_Task details_
The response must reproduce every record below without alteration.

_Excerpted records_
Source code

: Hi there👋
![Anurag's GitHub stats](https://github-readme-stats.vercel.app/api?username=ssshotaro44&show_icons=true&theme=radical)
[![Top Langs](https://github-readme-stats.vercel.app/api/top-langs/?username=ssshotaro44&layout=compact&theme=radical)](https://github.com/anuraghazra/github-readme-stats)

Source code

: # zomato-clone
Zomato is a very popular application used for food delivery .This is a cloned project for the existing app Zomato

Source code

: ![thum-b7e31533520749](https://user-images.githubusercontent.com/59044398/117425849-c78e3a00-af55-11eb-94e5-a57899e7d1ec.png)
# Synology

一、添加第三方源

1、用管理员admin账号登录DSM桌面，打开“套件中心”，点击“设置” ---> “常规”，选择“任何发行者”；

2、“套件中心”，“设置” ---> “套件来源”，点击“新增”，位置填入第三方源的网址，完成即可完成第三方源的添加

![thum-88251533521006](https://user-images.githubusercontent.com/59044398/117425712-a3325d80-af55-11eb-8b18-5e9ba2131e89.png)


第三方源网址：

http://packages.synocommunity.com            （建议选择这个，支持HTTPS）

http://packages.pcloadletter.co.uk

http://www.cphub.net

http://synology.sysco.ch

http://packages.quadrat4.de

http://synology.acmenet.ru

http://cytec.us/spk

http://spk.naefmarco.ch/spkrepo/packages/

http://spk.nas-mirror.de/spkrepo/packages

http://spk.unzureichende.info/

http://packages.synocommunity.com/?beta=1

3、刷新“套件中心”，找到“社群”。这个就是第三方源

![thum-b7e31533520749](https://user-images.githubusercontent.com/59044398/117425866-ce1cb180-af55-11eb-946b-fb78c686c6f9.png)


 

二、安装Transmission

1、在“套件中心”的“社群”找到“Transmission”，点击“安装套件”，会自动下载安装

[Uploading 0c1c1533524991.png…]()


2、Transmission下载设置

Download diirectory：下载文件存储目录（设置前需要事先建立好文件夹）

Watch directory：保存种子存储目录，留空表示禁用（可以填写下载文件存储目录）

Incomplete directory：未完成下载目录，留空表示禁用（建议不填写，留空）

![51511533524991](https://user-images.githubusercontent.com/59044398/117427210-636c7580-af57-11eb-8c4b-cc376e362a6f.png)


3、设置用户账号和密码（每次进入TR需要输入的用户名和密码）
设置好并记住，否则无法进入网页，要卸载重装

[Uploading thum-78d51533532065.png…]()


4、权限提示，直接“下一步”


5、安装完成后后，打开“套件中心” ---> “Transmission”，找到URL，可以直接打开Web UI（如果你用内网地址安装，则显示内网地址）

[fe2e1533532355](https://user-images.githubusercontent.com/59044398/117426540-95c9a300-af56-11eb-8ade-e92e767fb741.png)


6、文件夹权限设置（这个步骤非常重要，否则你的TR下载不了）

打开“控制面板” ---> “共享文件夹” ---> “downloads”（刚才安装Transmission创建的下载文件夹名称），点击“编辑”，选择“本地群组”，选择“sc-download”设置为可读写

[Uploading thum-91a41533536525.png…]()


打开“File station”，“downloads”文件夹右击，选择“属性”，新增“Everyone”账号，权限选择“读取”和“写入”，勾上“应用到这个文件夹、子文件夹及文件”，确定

_The answer_
Source code

: Hi there👋
![Anurag's GitHub stats](https://github-readme-stats.vercel.app/api?username=ssshotaro44&show_icons=true&theme=radical)
[![Top Langs](https://github-readme-stats.vercel.app/api/top-langs/?username=ssshotaro44&layout=compact&theme=radical)](https://github.com/anuraghazra/github-readme-stats)

Source code

: # zomato-clone
Zomato is a very popular application used for food delivery .This is a cloned project for the existing app Zomato

Source code

: ![thum-b7e31533520749](https://user-images.githubusercontent.com/59044398/117425849-c78e3a00-af55-11eb-94e5-a57899e7d1ec.png)
# Synology

一、添加第三方源

1、用管理员admin账号登录DSM桌面，打开“套件中心”，点击“设置” ---> “常规”，选择“任何发行者”；

2、“套件中心”，“设置” ---> “套件来源”，点击“新增”，位置填入第三方源的网址，完成即可完成第三方源的添加

![thum-88251533521006](https://user-images.githubusercontent.com/59044398/117425712-a3325d80-af55-11eb-8b18-5e9ba2131e89.png)


第三方源网址：

http://packages.synocommunity.com            （建议选择这个，支持HTTPS）

http://packages.pcloadletter.co.uk

http://www.cphub.net

http://synology.sysco.ch

http://packages.quadrat4.de

http://synology.acmenet.ru

http://cytec.us/spk

http://spk.naefmarco.ch/spkrepo/packages/

http://spk.nas-mirror.de/spkrepo/packages

http://spk.unzureichende.info/

http://packages.synocommunity.com/?beta=1

3、刷新“套件中心”，找到“社群”。这个就是第三方源

![thum-b7e31533520749](https://user-images.githubusercontent.com/59044398/117425866-ce1cb180-af55-11eb-946b-fb78c686c6f9.png)


 

二、安装Transmission

1、在“套件中心”的“社群”找到“Transmission”，点击“安装套件”，会自动下载安装

[Uploading 0c1c1533524991.png…]()


2、Transmission下载设置

Download diirectory：下载文件存储目录（设置前需要事先建立好文件夹）

Watch directory：保存种子存储目录，留空表示禁用（可以填写下载文件存储目录）

Incomplete directory：未完成下载目录，留空表示禁用（建议不填写，留空）

![51511533524991](https://user-images.githubusercontent.com/59044398/117427210-636c7580-af57-11eb-8c4b-cc376e362a6f.png)


3、设置用户账号和密码（每次进入TR需要输入的用户名和密码）
设置好并记住，否则无法进入网页，要卸载重装

[Uploading thum-78d51533532065.png…]()


4、权限提示，直接“下一步”


5、安装完成后后，打开“套件中心” ---> “Transmission”，找到URL，可以直接打开Web UI（如果你用内网地址安装，则显示内网地址）

[fe2e1533532355](https://user-images.githubusercontent.com/59044398/117426540-95c9a300-af56-11eb-8ade-e92e767fb741.png)


6、文件夹权限设置（这个步骤非常重要，否则你的TR下载不了）

打开“控制面板” ---> “共享文件夹” ---> “downloads”（刚才安装Transmission创建的下载文件夹名称），点击“编辑”，选择“本地群组”，选择“sc-download”设置为可读写

[Uploading thum-91a41533536525.png…]()


打开“File station”，“downloads”文件夹右击，选择“属性”，新增“Everyone”账号，权限选择“读取”和“写入”，勾上“应用到这个文件夹、子文件夹及文件”，确定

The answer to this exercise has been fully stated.